1042

Case No. 13,284.

STANBACK v. WATERS.

[4 Cranch, C. C. 2.]1

Circuit Court, District of Columbia.

April Term, 1830.

SLAVERY—ACTION FOR ENTICING SLAVE—PLEADING—SCIENTER.

1. In an action on the case for receiving the plaintiff's slave in Virginia and bringing him into the District of Columbia, it is not necessary to prove that the defendant knew the slave to be the slave of the plaintiff, although the scienter be averred in the declaration.

2. Difference between the enticing of a servant and the abduction of a slave.

3. In an action for enticing the plaintiff's slave from the service of the plaintiff, knowing him to be the plaintiff's slave, the scienter must be proved.

Action on the case [by George Stanbaek against Joseph Waters] for enticing away and receiving the plaintiff's slave, named Williamson, in Virginia, and bringing him into the District of Columbia. The 1st count was for enticing Williamson from the service of the plaintiff, knowing him to be the plaintiff's slave. The 2d count was for receiving the slave and bringing him into the District of Columbia, knowing him to be the plaintiff's slave.

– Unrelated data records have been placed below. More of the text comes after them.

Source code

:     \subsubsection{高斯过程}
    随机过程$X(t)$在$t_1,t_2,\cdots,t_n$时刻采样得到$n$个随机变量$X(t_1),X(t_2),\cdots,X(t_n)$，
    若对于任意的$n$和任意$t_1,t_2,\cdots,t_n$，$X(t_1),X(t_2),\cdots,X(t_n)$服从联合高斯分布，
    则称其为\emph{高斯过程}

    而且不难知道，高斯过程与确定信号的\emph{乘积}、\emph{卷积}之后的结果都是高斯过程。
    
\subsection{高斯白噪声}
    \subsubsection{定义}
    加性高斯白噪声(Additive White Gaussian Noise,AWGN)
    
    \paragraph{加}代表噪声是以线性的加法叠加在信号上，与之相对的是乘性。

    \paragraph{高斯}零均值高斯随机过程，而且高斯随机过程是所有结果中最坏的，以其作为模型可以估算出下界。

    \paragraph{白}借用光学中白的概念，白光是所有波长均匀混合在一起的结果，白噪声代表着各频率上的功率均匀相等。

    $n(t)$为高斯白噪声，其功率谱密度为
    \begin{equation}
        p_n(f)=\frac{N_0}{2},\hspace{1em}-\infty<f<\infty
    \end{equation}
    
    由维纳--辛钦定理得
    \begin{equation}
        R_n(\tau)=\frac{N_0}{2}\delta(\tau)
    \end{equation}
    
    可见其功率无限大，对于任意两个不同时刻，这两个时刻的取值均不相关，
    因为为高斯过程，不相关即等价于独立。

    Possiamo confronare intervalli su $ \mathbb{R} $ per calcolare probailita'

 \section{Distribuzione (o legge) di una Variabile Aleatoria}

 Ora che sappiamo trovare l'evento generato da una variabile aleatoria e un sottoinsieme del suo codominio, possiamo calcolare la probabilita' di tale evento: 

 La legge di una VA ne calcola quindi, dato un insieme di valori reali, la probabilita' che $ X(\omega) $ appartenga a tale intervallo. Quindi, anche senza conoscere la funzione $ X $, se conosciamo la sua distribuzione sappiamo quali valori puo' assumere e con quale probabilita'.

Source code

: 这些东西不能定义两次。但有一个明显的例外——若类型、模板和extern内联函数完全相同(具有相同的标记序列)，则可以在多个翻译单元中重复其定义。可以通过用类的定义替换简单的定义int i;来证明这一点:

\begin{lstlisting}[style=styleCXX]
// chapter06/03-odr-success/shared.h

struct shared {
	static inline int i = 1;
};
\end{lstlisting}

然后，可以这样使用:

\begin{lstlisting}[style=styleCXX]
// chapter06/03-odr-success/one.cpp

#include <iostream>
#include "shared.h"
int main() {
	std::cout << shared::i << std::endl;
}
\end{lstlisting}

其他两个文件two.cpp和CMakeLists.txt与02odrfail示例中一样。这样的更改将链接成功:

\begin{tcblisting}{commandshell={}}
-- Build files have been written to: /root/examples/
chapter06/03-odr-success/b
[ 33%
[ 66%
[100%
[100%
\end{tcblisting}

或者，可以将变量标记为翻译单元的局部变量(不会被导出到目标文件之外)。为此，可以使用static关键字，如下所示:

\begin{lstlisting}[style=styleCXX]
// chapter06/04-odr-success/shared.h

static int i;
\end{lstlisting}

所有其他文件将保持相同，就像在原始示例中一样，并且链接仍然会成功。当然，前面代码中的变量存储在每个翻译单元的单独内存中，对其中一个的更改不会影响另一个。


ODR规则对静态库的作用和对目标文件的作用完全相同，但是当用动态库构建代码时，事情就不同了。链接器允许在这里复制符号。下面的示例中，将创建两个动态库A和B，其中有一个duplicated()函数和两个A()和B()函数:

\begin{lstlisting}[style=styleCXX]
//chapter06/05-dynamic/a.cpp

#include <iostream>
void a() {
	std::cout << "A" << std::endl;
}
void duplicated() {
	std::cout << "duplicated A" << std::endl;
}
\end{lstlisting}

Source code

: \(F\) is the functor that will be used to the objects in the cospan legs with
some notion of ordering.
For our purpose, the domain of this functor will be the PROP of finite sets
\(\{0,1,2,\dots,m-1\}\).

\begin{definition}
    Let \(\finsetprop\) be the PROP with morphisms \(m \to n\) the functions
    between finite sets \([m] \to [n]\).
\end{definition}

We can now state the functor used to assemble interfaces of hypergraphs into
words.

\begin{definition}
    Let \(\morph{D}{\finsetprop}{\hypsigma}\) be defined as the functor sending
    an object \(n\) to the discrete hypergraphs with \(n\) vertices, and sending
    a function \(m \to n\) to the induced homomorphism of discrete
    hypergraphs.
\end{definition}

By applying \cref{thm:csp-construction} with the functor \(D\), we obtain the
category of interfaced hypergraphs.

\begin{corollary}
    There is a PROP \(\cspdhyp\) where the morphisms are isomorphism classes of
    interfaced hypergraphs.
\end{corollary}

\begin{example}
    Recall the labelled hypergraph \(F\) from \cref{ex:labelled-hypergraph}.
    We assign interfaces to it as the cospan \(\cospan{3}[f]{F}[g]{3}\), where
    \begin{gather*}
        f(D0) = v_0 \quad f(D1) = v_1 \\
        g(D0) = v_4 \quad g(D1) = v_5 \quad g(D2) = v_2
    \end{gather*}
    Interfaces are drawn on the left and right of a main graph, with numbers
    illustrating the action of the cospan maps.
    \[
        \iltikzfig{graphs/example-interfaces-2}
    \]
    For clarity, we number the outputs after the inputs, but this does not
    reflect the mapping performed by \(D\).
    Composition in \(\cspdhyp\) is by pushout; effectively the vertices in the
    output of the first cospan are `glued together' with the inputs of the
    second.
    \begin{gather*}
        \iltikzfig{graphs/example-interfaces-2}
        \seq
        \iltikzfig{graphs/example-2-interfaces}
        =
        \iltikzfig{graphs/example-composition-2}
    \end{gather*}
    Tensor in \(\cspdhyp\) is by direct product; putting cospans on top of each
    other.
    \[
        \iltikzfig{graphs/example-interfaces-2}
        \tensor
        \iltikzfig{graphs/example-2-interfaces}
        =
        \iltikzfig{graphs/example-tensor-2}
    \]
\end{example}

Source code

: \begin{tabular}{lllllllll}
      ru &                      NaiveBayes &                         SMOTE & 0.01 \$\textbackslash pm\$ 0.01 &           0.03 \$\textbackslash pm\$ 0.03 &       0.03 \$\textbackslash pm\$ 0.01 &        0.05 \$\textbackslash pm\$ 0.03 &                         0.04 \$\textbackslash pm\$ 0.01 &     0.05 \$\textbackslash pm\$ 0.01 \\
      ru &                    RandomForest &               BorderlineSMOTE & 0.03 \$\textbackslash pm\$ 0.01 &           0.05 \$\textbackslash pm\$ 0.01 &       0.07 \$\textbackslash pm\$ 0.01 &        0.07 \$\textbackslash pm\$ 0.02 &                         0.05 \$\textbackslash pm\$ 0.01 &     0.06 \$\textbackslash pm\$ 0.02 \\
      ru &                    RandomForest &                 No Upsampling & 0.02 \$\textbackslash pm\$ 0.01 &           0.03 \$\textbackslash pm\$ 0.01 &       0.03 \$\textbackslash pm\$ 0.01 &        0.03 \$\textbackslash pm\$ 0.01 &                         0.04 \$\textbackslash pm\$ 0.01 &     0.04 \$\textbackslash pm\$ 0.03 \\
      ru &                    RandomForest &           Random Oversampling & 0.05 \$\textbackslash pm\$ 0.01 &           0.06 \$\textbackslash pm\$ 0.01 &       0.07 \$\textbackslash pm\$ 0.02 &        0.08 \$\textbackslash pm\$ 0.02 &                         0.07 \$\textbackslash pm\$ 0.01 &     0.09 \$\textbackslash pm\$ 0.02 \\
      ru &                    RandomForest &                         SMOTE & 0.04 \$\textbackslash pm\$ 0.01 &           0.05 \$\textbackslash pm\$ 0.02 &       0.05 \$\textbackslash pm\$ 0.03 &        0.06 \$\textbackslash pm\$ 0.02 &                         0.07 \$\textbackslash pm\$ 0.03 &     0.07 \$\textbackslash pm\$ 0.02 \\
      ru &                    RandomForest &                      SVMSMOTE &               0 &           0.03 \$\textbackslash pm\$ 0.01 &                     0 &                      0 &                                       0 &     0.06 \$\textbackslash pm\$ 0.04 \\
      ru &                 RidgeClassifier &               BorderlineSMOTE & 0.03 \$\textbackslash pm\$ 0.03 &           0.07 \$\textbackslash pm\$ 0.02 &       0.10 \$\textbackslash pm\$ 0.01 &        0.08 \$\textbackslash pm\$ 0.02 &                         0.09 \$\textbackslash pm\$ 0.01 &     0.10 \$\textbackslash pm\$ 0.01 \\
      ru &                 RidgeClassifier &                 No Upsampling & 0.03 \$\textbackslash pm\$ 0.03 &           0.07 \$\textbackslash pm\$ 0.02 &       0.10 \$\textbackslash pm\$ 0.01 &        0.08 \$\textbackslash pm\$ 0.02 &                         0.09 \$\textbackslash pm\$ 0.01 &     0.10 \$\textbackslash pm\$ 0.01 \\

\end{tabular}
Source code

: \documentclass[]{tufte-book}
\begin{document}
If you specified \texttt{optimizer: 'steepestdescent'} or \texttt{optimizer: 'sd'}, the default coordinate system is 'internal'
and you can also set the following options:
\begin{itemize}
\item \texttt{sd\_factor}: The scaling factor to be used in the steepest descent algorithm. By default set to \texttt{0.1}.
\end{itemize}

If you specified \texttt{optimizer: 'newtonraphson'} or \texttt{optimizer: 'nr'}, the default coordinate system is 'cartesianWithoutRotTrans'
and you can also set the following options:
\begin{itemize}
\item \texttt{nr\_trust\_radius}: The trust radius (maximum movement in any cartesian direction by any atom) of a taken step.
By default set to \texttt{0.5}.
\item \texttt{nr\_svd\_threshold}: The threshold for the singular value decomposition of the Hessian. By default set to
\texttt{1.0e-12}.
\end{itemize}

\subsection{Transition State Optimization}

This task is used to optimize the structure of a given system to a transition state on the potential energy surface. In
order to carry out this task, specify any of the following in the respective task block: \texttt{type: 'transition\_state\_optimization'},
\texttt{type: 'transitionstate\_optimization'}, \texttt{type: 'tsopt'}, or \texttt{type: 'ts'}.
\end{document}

Mr. Taylor, for defendant, prayed the court to instruct the jury that the plaintiff was not entitled to recover unless he should satisfy thorn by evidence that the defendant, at that time, &c., knew that Williamson was the slave of the plaintiff; which instruction the court gave (nem. con.).

But upon reflection. THE COURT (THRUSTON. Circuit Judge, contra) was of opinion, that the scienter in the 2d count was immaterial, and there fore need not be proved; because the receiving the slave and bringing him away, is a sufficient cause of action. The forms of declarations for enticing a servant from the service of his master, always aver the scienter; because the cause of action is the plaintiff's loss of service; a particular and personal cause of action, not grounded upon a violation of the right of property but of the right of service. The defendant's knowledge that the plaintiff had that right of service is, there fore, in such a case material; but if a defendant violates my right of general and, absolute property in a chattel, it is not a necessary ingredient of the cause of action, that he should know that it was my property.

Mr. Neale and Mr. Mason, for plaintiff.

Mr. Taylor, for defendant, cited Com. v. Turner, 5 Rand. (Va.) 678.